(Plain-text document sources)
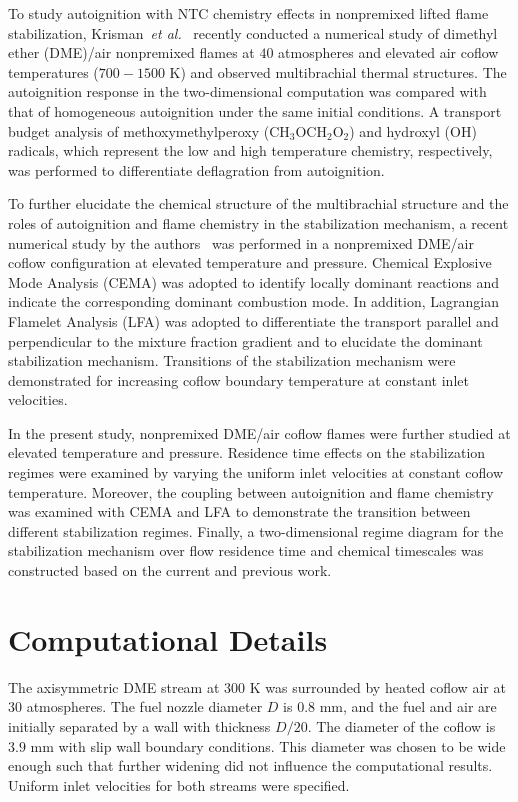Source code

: \documentclass{wssci}
\begin{document}
To study autoignition with NTC chemistry effects in nonpremixed lifted flame stabilization, Krisman~\emph{et al.}~\cite{krisman14} recently conducted a numerical study of dimethyl ether (DME)/air nonpremixed flames at $40$ atmospheres and elevated air coflow temperatures ($700-1500$ K) and observed multibrachial thermal structures.  The autoignition response in the two-dimensional computation was compared with that of homogeneous autoignition under the same initial conditions.  A transport budget analysis of methoxymethylperoxy (CH$_3$OCH$_2$O$_2$) and hydroxyl (OH) radicals, which represent the low and high temperature chemistry, respectively, was performed to differentiate deflagration from autoignition.  

To further elucidate the chemical structure of the multibrachial structure and the roles of autoignition and flame chemistry in the stabilization mechanism, a recent numerical study by the authors~\cite{deng15} was performed in a nonpremixed DME/air coflow configuration at elevated temperature and pressure.  Chemical Explosive Mode Analysis (CEMA) was adopted to identify locally dominant reactions and indicate the corresponding dominant combustion mode.  In addition, Lagrangian Flamelet Analysis (LFA) was adopted to differentiate the transport parallel and perpendicular to the mixture fraction gradient and to elucidate the dominant stabilization mechanism.  Transitions of the stabilization mechanism were demonstrated for increasing coflow boundary temperature at constant inlet velocities.

In the present study, nonpremixed DME/air coflow flames were further studied at elevated temperature and pressure.  Residence time effects on the stabilization regimes were examined by varying the uniform inlet velocities at constant coflow temperature.  Moreover, the coupling between autoignition and flame chemistry was examined with CEMA and LFA to demonstrate the transition between different stabilization regimes.  Finally, a two-dimensional regime diagram for the stabilization mechanism over flow residence time and chemical timescales was constructed based on the current and previous work.                        

\section{Computational Details}

The axisymmetric DME stream at $300$ K was surrounded by heated coflow air at $30$ atmospheres.  The fuel nozzle diameter $D$ is $0.8$ mm, and the fuel and air are initially separated by a wall with thickness $D/20$.  The diameter of the coflow is $3.9$ mm with slip wall boundary conditions.  This diameter was chosen to be wide enough such that further widening did not influence the computational results.  Uniform inlet velocities for both streams were specified.
\end{document}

▶ **Exercise directions**: All of the entries above are to be duplicated exactly, with every image left out.

▶ **Response area**:
Source code

: \documentclass{wssci}
\begin{document}
To study autoignition with NTC chemistry effects in nonpremixed lifted flame stabilization, Krisman~\emph{et al.}~\cite{krisman14} recently conducted a numerical study of dimethyl ether (DME)/air nonpremixed flames at $40$ atmospheres and elevated air coflow temperatures ($700-1500$ K) and observed multibrachial thermal structures.  The autoignition response in the two-dimensional computation was compared with that of homogeneous autoignition under the same initial conditions.  A transport budget analysis of methoxymethylperoxy (CH$_3$OCH$_2$O$_2$) and hydroxyl (OH) radicals, which represent the low and high temperature chemistry, respectively, was performed to differentiate deflagration from autoignition.  

To further elucidate the chemical structure of the multibrachial structure and the roles of autoignition and flame chemistry in the stabilization mechanism, a recent numerical study by the authors~\cite{deng15} was performed in a nonpremixed DME/air coflow configuration at elevated temperature and pressure.  Chemical Explosive Mode Analysis (CEMA) was adopted to identify locally dominant reactions and indicate the corresponding dominant combustion mode.  In addition, Lagrangian Flamelet Analysis (LFA) was adopted to differentiate the transport parallel and perpendicular to the mixture fraction gradient and to elucidate the dominant stabilization mechanism.  Transitions of the stabilization mechanism were demonstrated for increasing coflow boundary temperature at constant inlet velocities.

In the present study, nonpremixed DME/air coflow flames were further studied at elevated temperature and pressure.  Residence time effects on the stabilization regimes were examined by varying the uniform inlet velocities at constant coflow temperature.  Moreover, the coupling between autoignition and flame chemistry was examined with CEMA and LFA to demonstrate the transition between different stabilization regimes.  Finally, a two-dimensional regime diagram for the stabilization mechanism over flow residence time and chemical timescales was constructed based on the current and previous work.                        

\section{Computational Details}

The axisymmetric DME stream at $300$ K was surrounded by heated coflow air at $30$ atmospheres.  The fuel nozzle diameter $D$ is $0.8$ mm, and the fuel and air are initially separated by a wall with thickness $D/20$.  The diameter of the coflow is $3.9$ mm with slip wall boundary conditions.  This diameter was chosen to be wide enough such that further widening did not influence the computational results.  Uniform inlet velocities for both streams were specified.
\end{document}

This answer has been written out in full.